> _What to work on_
In the entries below, every line with the string "функция" is to be reported.

Recorded data

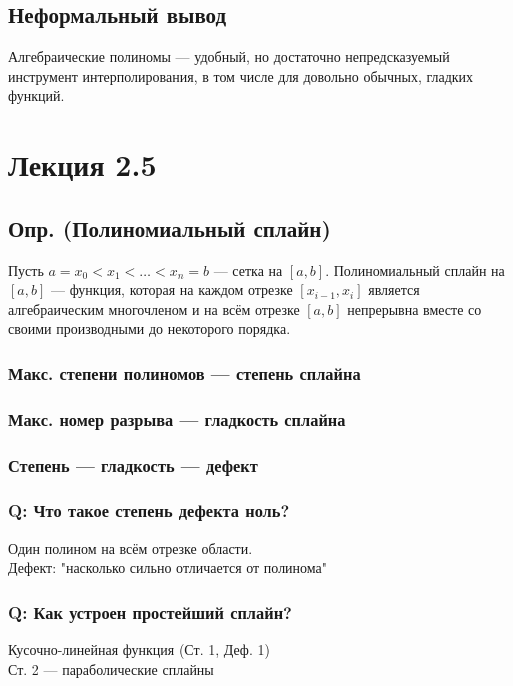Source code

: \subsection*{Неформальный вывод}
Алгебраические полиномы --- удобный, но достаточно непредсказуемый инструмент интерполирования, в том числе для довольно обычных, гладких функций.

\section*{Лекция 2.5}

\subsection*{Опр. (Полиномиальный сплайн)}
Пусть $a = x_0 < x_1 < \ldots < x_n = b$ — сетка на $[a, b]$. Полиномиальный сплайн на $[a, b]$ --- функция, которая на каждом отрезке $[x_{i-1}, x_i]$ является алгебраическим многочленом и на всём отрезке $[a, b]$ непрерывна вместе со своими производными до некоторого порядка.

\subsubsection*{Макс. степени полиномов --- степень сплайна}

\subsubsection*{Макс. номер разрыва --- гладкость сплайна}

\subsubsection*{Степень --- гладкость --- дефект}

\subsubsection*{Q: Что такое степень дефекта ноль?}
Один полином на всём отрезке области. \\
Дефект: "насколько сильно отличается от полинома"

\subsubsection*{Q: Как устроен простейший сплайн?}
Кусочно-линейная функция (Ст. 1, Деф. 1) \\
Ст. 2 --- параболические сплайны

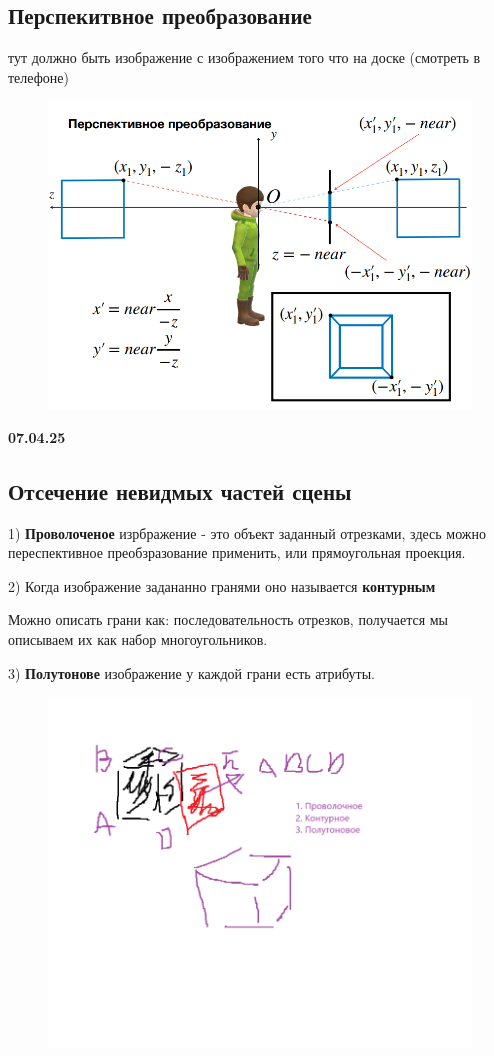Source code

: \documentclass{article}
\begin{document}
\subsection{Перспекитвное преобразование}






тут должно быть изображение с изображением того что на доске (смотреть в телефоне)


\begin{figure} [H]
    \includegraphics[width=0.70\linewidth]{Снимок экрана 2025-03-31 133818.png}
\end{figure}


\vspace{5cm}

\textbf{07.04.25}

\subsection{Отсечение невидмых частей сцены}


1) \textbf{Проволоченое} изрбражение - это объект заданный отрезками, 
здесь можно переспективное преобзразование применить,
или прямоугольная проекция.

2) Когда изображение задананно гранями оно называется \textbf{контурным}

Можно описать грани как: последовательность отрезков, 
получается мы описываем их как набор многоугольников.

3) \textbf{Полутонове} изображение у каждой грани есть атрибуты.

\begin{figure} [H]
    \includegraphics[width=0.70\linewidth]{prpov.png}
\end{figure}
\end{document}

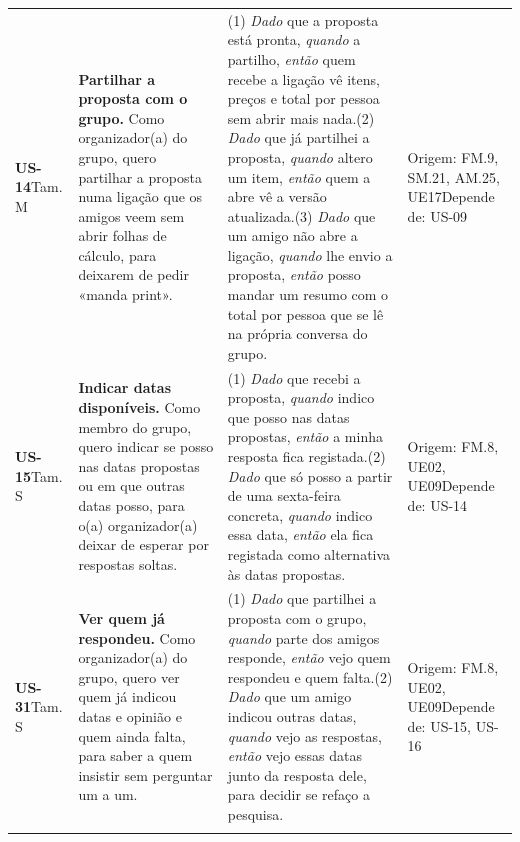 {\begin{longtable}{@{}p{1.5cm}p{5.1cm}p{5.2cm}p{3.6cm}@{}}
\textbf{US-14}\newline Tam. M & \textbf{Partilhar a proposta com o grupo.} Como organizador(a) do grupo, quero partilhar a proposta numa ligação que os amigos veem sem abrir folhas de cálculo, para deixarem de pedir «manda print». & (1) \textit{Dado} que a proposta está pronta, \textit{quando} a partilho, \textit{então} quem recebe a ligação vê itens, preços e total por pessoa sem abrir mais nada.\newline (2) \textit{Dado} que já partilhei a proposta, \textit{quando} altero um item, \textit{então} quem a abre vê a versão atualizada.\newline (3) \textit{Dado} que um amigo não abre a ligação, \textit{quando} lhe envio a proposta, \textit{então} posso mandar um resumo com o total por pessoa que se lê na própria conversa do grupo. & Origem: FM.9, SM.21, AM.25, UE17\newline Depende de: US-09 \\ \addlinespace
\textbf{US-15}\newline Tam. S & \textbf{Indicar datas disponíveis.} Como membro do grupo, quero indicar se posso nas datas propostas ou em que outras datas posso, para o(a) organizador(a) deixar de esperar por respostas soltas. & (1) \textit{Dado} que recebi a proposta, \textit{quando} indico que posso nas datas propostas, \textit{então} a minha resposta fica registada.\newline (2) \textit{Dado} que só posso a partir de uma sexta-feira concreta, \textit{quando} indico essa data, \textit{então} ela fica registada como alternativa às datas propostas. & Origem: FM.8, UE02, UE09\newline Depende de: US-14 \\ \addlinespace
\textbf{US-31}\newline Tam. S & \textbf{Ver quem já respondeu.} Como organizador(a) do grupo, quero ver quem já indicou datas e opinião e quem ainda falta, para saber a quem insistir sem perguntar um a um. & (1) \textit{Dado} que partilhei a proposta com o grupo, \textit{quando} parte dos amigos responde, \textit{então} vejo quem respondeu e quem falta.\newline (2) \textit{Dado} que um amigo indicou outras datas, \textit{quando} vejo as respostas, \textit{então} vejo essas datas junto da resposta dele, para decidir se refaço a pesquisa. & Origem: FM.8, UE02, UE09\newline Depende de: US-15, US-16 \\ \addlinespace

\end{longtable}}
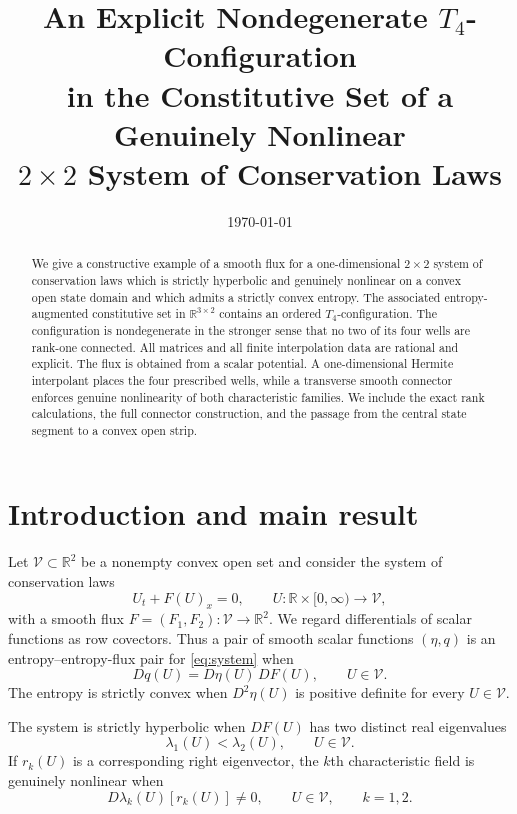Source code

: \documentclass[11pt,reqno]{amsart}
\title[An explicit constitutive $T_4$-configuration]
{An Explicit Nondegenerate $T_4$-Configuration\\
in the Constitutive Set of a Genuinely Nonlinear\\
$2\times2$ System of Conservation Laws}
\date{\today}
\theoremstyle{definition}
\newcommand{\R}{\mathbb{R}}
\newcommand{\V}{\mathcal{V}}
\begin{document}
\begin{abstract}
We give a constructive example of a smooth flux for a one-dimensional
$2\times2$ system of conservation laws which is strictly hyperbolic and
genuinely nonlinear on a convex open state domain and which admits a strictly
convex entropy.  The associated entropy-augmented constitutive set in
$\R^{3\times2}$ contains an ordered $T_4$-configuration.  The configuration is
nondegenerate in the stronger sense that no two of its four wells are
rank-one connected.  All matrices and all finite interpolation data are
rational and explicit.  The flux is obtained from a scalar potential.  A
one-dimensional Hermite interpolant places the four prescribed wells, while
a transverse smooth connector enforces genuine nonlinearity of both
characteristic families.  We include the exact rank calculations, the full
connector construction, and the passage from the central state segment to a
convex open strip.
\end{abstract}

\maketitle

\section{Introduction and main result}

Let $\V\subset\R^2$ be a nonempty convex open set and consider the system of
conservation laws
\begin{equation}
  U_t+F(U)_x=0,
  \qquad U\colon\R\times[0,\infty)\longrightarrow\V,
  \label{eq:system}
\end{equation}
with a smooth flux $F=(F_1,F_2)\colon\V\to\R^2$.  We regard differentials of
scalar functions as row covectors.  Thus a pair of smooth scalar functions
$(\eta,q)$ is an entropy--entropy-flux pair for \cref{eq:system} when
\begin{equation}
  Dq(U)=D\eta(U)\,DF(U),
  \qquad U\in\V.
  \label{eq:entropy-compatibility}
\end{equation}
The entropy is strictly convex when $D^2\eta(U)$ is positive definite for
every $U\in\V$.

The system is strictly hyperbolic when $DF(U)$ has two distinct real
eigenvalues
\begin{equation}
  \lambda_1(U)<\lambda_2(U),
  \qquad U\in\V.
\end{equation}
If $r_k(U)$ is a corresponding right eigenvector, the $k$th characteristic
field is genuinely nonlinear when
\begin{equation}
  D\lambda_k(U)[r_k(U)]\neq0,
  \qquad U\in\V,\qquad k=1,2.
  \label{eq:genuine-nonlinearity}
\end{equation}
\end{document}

...

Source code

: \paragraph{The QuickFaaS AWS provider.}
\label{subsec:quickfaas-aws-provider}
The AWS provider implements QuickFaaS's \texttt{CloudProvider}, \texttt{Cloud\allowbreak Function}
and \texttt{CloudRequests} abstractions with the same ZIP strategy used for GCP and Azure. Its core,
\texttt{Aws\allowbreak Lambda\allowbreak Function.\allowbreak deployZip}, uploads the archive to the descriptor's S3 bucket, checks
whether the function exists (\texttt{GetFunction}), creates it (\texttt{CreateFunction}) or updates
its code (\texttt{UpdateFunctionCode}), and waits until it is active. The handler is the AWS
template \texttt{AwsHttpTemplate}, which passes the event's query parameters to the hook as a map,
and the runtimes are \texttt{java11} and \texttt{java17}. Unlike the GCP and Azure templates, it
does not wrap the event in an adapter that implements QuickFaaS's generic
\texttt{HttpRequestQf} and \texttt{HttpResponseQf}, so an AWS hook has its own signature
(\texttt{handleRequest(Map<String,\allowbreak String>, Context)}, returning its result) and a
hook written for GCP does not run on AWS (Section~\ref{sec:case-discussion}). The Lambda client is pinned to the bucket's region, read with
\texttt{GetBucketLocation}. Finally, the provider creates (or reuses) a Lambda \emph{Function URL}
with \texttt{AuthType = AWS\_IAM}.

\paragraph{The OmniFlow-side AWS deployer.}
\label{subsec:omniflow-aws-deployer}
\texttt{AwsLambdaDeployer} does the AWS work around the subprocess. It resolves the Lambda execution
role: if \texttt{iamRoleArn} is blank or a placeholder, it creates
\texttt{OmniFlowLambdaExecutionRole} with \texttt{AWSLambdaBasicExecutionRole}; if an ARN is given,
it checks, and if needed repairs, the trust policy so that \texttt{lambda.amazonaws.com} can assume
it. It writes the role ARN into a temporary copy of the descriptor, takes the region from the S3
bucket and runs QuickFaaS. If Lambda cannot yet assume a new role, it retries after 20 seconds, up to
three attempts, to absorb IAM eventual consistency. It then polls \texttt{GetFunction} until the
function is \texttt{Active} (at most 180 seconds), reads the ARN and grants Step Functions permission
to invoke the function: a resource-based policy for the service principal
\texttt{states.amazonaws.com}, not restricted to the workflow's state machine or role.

> _The answer_
Пусть $a = x_0 < x_1 < \ldots < x_n = b$ — сетка на $[a, b]$. Полиномиальный сплайн на $[a, b]$ --- функция, которая на каждом отрезке $[x_{i-1}, x_i]$ является алгебраическим многочленом и на всём отрезке $[a, b]$ непрерывна вместе со своими производными до некоторого порядка.
Кусочно-линейная функция (Ст. 1, Деф. 1) \\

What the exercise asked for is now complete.